Stored data:
* * *

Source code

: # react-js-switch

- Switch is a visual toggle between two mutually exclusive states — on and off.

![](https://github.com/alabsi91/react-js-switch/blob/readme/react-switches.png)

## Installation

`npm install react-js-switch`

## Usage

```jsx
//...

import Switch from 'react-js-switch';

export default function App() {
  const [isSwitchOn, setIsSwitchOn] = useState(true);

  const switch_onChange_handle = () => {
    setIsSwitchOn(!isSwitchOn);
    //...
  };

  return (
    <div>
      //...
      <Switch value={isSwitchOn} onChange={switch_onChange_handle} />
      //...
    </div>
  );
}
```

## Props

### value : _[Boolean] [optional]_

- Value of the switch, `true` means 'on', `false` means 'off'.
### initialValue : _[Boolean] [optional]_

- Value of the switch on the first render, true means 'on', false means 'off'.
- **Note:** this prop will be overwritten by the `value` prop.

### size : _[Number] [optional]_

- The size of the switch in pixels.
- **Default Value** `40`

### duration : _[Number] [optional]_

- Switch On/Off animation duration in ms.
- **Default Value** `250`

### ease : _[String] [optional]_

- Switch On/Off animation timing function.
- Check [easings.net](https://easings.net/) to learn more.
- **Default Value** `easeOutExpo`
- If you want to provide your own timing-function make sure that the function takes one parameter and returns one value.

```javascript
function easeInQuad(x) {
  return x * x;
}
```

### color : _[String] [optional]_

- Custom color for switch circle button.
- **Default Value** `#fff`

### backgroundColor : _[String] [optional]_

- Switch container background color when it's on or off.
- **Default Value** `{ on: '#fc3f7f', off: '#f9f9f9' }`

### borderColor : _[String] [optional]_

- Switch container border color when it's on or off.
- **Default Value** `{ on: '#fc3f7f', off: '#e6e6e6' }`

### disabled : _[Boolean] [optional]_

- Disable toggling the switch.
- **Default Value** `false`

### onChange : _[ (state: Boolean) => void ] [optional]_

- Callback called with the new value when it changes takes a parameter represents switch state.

* * *

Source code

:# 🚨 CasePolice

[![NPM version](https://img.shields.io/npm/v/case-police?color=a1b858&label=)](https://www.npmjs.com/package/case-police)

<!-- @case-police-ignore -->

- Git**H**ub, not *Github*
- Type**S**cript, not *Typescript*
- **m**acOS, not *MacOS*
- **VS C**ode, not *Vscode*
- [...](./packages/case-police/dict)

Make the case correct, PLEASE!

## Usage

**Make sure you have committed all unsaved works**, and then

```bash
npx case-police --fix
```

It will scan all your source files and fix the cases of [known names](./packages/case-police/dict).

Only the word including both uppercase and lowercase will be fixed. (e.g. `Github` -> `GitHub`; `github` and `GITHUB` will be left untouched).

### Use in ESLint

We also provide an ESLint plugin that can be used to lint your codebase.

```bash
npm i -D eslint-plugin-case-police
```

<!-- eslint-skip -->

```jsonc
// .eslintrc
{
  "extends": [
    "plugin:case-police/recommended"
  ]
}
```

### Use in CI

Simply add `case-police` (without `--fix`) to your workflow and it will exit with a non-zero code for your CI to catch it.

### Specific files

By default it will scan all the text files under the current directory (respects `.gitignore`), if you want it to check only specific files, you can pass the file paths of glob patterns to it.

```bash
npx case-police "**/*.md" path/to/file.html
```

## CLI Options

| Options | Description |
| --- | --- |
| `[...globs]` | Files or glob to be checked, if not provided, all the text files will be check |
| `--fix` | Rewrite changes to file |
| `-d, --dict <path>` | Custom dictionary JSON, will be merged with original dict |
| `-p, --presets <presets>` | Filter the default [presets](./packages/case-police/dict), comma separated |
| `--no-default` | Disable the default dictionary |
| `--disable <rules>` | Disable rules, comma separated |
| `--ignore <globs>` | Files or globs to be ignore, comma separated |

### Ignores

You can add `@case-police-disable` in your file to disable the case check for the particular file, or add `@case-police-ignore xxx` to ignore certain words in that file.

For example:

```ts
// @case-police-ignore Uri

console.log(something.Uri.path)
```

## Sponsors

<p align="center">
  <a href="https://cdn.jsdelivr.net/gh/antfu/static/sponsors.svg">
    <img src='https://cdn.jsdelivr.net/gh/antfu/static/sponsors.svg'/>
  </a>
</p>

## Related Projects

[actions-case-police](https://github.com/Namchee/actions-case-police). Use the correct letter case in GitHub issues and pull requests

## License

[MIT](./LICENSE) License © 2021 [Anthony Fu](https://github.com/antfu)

* * *

- What to work on:
Wherever a line of the data holds "true", copy that line.

- Your response:
  const [isSwitchOn, setIsSwitchOn] = useState(true);
- Value of the switch, `true` means 'on', `false` means 'off'.
- Value of the switch on the first render, true means 'on', false means 'off'.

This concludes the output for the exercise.